Sir Julian Rose inherited Rose of Hardwick House in 1966, when he was 19 years old.  By 1975, at age 28, he began converting the farm to organic production.  In 1984 he moved to the farm full time and began what Wikipedia calls “an intense campaign to promote ecological food and farming in the face of the rapid rise of industrial agriculture.”  He has made numerous broadcasts on national radio and television and has written many articles, all of which call for the support of local and regional food economies rather than global ones. 

In November of 2000, Sir Julian Rose was invited by Jadwiga Lopata to come to Poland and co-direct The International Coalition to Protect the Polish Countryside (ICPPC), which she had founded.  Poland was trying to join the European Union, and Rose and Lopata knew that what Rose calls “the renowned biodiversity” of the Polish countryside soon would be under attack.  Rose has chronicled what ensued in a short article, “The Battle to Save the Polish Countryside,” which is widely available online, including at the Weston A. Price Foundation web site:  http://www.westonaprice.org/farm-a-ranch/the-battle-to-save-the-polish-countryside.    

Why should we care about Poland’s agricultural situation?  The answer is simple:  what is happening in Poland is also happening in Maine now and has already happened across large parts of the United States.  If we are aware of this economic pattern, which is so heavily supported by the political arena, we can each take steps to fight it.  What is at stake is nothing less than our freedom, since our freedom to choose clean, nutrient-dense foods that support our bodies, food that is grown by farmers we know, is being replaced by dirty, poisonous, fake foods that are making us sick while they are making the 1 percent richer. 

And we are sick.  Leigh Erin Connealy, MD, who runs a cancer center in California, said in a recent interview with Kevin Gianni in the online Healing Cancer World Summit that today, cancer is the number 1 killer and will strike one in two men and one in three women.  That’s a plague, isn’t it?  Our broken food system is part of what has gone wrong.

Rose wrote that he and Lapata addressed “the Brussels-based committee responsible for negotiating Poland’s agricultural terms of entry into the EU.”  No one on the committee was from Poland, though 22 percent of the Polish population was involved in agriculture, mostly on small farms.  Rose told the committee that in Britain and other EU countries, restructuring agriculture had “involved throwing the best farmers off the land and amalgamating their farms in to large scale monocultural operations designed to supply the predatory supermarket chains.” 

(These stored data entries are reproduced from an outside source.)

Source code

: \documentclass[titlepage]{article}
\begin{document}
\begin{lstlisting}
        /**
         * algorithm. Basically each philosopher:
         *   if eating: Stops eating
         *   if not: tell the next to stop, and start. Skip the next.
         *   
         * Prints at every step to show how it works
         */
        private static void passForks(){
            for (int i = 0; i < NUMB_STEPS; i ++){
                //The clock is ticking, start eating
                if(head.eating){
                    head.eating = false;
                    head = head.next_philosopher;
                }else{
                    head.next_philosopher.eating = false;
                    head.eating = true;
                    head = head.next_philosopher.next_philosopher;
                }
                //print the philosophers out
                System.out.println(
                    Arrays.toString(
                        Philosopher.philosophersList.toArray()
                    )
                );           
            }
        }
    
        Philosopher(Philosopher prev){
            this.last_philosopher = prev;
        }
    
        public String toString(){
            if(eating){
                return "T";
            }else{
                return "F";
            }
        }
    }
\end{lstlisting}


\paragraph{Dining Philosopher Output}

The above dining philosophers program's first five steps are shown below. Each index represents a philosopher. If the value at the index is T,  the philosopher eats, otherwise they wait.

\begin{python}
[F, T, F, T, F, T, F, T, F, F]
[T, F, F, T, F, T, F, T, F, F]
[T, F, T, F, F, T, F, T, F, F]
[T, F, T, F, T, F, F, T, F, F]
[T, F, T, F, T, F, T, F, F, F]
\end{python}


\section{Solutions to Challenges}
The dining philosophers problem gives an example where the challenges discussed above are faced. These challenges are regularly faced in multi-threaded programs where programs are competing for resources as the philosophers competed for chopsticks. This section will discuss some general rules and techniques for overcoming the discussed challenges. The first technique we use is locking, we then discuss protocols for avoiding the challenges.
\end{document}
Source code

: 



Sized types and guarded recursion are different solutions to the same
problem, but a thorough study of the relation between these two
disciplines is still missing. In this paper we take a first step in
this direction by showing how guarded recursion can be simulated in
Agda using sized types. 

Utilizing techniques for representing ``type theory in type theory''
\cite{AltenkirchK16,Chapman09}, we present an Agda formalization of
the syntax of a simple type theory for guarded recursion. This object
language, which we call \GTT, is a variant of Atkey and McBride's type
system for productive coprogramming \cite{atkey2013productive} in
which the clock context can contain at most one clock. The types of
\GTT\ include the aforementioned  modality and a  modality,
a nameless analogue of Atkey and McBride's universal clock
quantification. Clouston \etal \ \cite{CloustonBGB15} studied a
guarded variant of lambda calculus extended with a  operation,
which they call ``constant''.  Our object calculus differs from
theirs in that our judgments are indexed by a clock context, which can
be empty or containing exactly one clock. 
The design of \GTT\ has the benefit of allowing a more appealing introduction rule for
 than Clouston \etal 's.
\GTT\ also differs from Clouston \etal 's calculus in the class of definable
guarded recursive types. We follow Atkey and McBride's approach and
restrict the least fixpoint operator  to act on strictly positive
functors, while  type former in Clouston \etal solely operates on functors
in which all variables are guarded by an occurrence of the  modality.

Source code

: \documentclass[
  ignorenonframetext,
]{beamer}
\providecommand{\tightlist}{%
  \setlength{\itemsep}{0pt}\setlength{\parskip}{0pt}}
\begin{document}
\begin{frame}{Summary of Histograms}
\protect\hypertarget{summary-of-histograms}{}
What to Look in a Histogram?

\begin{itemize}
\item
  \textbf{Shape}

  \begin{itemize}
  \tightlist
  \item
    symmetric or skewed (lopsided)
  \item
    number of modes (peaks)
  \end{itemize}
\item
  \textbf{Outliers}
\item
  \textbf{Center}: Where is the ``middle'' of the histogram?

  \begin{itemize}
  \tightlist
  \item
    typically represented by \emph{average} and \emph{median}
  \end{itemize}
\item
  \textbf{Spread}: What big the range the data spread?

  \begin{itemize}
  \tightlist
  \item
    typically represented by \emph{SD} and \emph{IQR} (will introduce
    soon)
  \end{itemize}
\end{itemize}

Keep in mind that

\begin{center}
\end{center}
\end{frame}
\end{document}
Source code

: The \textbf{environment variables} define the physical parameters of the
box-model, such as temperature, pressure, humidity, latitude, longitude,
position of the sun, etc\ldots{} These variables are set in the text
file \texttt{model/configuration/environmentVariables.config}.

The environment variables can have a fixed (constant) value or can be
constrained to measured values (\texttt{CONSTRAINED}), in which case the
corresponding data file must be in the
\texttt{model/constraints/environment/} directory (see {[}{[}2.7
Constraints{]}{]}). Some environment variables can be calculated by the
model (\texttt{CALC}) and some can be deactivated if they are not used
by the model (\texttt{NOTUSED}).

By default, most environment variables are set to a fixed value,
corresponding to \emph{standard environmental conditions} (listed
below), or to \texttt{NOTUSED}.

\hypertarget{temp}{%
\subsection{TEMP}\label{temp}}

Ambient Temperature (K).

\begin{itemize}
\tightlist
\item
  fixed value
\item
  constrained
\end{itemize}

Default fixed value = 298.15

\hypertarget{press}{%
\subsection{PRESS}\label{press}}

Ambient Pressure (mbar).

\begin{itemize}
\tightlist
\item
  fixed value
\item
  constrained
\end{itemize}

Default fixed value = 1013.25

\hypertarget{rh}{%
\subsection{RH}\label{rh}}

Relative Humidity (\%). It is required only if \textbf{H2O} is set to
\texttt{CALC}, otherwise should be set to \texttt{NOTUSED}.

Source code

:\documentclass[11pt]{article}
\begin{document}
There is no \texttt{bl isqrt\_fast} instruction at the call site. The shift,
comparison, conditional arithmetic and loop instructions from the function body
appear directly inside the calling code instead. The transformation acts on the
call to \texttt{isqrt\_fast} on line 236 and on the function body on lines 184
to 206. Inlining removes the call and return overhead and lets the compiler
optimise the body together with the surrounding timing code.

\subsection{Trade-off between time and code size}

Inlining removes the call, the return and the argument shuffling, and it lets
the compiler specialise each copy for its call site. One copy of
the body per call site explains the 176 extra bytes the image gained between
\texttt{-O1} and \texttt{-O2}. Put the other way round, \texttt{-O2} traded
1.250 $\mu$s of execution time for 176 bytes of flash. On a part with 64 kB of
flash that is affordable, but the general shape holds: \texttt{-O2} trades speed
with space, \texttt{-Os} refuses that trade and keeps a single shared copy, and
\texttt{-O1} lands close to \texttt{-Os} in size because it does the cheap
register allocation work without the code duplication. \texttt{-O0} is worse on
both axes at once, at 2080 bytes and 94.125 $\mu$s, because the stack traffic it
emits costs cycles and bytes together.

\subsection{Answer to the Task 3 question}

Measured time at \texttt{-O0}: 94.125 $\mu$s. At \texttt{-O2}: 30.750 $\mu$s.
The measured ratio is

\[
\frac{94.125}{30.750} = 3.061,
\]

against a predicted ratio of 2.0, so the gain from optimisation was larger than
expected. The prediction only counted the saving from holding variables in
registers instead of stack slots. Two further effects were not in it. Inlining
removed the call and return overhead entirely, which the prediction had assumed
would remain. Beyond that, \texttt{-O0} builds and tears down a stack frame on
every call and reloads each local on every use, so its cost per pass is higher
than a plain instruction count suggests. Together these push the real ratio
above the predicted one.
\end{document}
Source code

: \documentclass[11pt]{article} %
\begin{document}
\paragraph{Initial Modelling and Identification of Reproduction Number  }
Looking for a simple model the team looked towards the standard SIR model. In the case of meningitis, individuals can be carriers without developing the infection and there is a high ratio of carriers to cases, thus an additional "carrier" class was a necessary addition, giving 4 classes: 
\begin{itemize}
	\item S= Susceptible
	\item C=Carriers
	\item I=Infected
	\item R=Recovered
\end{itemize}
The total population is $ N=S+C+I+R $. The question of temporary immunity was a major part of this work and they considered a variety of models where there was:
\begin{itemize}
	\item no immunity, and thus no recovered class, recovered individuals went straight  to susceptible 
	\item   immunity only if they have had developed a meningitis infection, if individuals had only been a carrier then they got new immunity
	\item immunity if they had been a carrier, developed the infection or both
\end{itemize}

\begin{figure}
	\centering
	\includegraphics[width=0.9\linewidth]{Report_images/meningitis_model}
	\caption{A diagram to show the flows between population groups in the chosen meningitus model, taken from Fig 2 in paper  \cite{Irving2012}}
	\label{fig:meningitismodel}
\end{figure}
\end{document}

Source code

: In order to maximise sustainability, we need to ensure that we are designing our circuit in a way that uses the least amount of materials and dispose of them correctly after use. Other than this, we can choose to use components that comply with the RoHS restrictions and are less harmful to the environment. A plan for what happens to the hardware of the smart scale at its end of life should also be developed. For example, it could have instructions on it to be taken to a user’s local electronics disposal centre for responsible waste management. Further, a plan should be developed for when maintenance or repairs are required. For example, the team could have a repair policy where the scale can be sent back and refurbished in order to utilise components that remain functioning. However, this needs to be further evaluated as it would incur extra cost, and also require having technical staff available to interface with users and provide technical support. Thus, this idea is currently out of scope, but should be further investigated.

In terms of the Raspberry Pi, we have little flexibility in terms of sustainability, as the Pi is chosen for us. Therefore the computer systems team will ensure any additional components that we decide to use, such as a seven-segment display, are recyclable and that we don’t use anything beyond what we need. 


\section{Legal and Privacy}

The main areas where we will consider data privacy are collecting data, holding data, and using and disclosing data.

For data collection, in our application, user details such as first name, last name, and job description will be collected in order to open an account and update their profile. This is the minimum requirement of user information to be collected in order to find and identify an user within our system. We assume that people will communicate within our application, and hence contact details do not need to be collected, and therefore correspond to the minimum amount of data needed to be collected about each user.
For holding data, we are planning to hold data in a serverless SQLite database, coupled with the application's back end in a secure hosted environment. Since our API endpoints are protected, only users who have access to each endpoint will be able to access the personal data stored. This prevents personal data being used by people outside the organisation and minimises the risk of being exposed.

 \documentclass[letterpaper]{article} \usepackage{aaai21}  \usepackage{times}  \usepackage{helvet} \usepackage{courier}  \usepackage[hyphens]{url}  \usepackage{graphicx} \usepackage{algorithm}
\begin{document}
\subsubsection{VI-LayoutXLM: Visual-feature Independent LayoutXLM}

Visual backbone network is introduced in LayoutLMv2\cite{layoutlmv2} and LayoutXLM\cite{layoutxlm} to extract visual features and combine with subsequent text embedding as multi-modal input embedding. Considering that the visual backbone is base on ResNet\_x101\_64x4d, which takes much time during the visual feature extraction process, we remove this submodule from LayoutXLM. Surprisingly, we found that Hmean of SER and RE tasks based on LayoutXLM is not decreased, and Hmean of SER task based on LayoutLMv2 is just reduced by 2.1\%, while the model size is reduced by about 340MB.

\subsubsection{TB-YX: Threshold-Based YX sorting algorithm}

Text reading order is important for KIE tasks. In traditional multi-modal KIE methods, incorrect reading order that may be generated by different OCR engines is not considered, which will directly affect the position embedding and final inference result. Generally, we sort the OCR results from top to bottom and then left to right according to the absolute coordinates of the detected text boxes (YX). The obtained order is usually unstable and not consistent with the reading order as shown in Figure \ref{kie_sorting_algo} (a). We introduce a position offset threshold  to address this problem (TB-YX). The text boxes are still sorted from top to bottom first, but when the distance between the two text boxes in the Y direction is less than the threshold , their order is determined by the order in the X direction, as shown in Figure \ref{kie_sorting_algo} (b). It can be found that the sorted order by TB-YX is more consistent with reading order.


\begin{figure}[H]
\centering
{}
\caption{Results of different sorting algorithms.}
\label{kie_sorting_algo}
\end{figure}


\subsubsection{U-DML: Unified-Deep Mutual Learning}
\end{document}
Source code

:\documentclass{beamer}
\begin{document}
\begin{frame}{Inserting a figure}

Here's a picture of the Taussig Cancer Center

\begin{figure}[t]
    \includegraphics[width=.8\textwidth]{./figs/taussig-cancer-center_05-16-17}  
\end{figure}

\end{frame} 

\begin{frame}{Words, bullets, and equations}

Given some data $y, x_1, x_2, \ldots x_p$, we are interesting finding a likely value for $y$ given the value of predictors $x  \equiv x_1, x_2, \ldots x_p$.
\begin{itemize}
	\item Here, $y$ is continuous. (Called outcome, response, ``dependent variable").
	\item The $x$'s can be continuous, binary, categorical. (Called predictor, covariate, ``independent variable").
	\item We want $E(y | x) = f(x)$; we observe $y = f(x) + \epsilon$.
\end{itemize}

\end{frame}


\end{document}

The committee’s chair countered by saying that the EU’s policy objectives involved ensuring “that farmers receive the same salary parity as white collar workers in the cities” and that the only way to accomplish this goal was to restructure and modernize Polish farms so that they could “compete with other countries’ agricultural economies and the global market.”  Thus, said the chairwoman, one million farmers would need to be shifted off the land and into city and service industry jobs that would improve their economic position.

 Rose countered by pointing out that as unemployment was running at 20 percent, he didn’t see how jobs could be provided for “another million farmers dumped on the streets of Warsaw.”  After a long silence, a committee member from Portugal noted that since her country had joined the EU, 60 percent of small farmers had left their land and that the EU didn’t care about small farmers.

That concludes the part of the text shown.